University of Virginia Library


99

APRIL.

Descend, sweet April, from yon watery bow,
And, liberal, strew the ground with budding flowers,
With leafless crocus, leaf-veiled violet,
Auricula, with powdered cup, primrose
That loves to lurk below the hawthorn shade.
At thy approach health re-illumes the eye:
Even pale Consumption, from thy balmy breath,
Inhales delusive hope; and, dreaming still
Of length of days, basks in some sunny plat,
And decks her half-foreboding breast with flowers,—
With flowers, which else would have survived the hand
By which they're pulled. But they will bloom again:
The daisy, spreading on the greensward grave,
Fades, dies, and seems to perish, yet revives.
Shall man for ever sleep?

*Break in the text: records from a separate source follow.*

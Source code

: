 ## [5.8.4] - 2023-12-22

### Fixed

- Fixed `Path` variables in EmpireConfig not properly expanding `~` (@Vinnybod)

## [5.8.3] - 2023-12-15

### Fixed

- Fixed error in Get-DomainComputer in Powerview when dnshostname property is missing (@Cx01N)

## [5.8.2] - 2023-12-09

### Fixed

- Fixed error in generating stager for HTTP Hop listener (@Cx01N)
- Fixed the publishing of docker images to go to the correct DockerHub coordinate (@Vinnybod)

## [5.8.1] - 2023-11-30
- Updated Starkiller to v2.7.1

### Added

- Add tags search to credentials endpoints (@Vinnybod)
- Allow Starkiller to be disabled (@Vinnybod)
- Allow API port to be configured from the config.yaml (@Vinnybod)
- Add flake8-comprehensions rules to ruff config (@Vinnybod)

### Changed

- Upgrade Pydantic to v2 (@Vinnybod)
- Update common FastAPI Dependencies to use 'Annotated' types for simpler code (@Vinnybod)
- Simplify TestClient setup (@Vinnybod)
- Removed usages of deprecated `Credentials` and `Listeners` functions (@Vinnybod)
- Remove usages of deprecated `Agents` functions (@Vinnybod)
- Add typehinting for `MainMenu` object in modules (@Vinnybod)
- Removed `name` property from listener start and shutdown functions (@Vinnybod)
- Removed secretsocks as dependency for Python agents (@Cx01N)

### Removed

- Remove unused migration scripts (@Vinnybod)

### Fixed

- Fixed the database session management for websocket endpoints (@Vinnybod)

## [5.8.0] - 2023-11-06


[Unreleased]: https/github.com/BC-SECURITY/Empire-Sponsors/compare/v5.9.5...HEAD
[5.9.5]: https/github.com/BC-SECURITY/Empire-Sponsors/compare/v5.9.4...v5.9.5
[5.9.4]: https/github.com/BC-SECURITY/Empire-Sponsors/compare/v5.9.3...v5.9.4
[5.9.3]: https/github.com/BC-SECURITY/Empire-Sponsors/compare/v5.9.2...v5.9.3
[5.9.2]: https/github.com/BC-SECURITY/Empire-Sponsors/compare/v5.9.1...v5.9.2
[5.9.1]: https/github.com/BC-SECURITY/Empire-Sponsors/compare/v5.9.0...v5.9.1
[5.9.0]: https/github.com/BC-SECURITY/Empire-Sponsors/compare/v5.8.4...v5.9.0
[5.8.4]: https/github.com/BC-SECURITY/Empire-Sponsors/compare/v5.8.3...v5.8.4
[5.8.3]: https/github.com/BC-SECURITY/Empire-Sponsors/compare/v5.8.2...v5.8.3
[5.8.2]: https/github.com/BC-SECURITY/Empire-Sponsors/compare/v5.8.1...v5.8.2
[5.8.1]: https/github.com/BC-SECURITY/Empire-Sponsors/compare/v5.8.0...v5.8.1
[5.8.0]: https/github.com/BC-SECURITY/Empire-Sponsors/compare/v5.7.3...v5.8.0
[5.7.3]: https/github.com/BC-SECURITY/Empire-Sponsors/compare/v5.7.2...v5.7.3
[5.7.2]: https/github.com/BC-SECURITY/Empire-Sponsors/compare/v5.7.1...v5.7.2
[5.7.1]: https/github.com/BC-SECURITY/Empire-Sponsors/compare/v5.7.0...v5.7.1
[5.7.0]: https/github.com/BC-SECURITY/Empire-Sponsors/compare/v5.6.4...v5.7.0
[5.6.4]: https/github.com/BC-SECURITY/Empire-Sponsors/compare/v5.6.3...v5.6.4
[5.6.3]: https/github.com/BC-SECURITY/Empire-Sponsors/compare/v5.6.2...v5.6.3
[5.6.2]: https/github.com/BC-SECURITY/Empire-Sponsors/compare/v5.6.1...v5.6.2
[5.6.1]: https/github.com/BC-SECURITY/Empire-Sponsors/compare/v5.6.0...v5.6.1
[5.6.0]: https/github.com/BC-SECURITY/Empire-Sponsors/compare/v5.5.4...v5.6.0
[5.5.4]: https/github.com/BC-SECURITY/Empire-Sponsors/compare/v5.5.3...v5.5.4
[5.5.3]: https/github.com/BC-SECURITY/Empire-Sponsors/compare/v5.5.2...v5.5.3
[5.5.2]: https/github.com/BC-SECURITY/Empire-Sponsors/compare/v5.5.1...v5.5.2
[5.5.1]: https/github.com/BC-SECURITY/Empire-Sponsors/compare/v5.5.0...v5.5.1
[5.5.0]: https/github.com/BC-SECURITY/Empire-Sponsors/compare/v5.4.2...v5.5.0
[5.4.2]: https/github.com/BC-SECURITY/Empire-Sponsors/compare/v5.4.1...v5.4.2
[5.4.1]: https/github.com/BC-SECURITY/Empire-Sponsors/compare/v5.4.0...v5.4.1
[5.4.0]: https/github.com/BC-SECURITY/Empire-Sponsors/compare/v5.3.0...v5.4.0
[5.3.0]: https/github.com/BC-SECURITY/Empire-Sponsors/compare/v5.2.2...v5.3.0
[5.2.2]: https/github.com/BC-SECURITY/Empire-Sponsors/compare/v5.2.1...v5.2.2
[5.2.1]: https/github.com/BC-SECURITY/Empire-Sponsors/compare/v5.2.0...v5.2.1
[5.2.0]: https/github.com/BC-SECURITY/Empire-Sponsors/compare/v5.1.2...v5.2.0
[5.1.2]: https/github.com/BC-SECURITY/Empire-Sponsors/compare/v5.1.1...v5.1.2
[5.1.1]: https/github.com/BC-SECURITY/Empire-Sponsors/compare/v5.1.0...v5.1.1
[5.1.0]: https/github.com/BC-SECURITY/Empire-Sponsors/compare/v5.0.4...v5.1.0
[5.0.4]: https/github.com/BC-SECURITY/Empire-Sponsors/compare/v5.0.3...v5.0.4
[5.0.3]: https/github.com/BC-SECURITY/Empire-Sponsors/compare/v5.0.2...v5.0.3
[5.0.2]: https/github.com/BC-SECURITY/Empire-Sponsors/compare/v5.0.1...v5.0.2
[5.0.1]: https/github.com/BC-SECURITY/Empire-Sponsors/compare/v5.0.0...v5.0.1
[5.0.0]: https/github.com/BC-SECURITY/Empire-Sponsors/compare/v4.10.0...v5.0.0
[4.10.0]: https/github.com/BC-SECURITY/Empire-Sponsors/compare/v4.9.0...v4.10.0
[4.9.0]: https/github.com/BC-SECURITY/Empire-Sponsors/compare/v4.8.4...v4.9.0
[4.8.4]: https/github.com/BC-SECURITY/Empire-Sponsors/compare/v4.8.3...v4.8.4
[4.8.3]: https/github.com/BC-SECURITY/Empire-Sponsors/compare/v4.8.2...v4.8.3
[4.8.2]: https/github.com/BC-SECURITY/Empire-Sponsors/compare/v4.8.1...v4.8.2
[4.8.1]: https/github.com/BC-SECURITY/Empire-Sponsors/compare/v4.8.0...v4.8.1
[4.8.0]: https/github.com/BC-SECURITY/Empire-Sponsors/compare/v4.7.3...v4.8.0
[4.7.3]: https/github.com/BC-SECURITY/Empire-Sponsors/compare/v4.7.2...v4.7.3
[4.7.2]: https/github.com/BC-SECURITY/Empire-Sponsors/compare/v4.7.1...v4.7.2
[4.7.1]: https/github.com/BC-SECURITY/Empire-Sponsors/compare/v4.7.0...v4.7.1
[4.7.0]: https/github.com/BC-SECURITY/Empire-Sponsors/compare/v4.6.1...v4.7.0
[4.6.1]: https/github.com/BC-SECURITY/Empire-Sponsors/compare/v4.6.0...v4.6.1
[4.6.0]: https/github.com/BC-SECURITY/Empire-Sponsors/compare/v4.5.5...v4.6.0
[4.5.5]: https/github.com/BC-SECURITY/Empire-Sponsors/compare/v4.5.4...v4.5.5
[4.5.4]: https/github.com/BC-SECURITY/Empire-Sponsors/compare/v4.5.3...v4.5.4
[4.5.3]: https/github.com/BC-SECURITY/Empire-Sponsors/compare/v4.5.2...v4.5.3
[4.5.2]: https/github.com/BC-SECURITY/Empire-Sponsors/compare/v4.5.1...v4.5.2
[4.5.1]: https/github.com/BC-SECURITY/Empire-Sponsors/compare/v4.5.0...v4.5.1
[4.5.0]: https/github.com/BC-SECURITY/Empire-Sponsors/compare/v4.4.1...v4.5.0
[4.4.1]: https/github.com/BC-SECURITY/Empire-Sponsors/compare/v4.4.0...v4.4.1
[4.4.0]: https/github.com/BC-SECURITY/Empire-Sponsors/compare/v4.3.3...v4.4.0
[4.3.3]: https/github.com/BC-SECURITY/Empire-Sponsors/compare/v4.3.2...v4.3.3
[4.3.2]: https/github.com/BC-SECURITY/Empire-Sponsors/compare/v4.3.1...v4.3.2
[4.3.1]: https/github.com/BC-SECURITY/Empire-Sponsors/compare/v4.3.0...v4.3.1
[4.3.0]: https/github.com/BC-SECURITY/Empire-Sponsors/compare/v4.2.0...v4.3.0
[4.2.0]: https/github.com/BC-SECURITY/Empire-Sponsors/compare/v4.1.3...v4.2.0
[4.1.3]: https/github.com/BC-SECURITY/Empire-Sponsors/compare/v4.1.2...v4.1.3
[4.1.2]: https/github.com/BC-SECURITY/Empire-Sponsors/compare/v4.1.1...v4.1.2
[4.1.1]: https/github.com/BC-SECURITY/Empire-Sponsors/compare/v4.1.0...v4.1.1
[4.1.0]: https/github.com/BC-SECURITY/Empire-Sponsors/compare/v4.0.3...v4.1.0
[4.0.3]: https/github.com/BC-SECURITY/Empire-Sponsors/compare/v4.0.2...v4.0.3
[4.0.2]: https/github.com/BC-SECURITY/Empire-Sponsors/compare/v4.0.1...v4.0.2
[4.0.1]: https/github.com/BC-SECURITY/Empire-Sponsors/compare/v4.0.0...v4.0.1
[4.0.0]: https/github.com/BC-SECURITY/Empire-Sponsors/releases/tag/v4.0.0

Cruel the tongue,

100

That, with sophistic art, snatches from pain,
Diseas, and grief and want, that antidote,
Which makes the wretched smile, the hopeless hope.
Light now the western gale sweeps o'er the plain;
Gently it waves the rivulet's cascade;
Gently it parts the lock on beauty's brow,
And lifts the tresses from the snowy neck,
And bends the flowers, and makes the lily stoop,
As if to kiss its image in the wave;
Or curls, with softest breath, the glassy pool,
Aiding the treachery of the mimic fly;
While, warily, behind the half-leaved bush,
The angler screened, with keenest eye intent,
Awaits the sudden rising of the trout:
Down dips the feathery lure; the quivering rod
Bends low; in vain the cheated captive strives
To break the yielding line; exhausted soon,
Ashore he's drawn, and, on the mossy bank
Weltering, he dyes the primrose with his blood.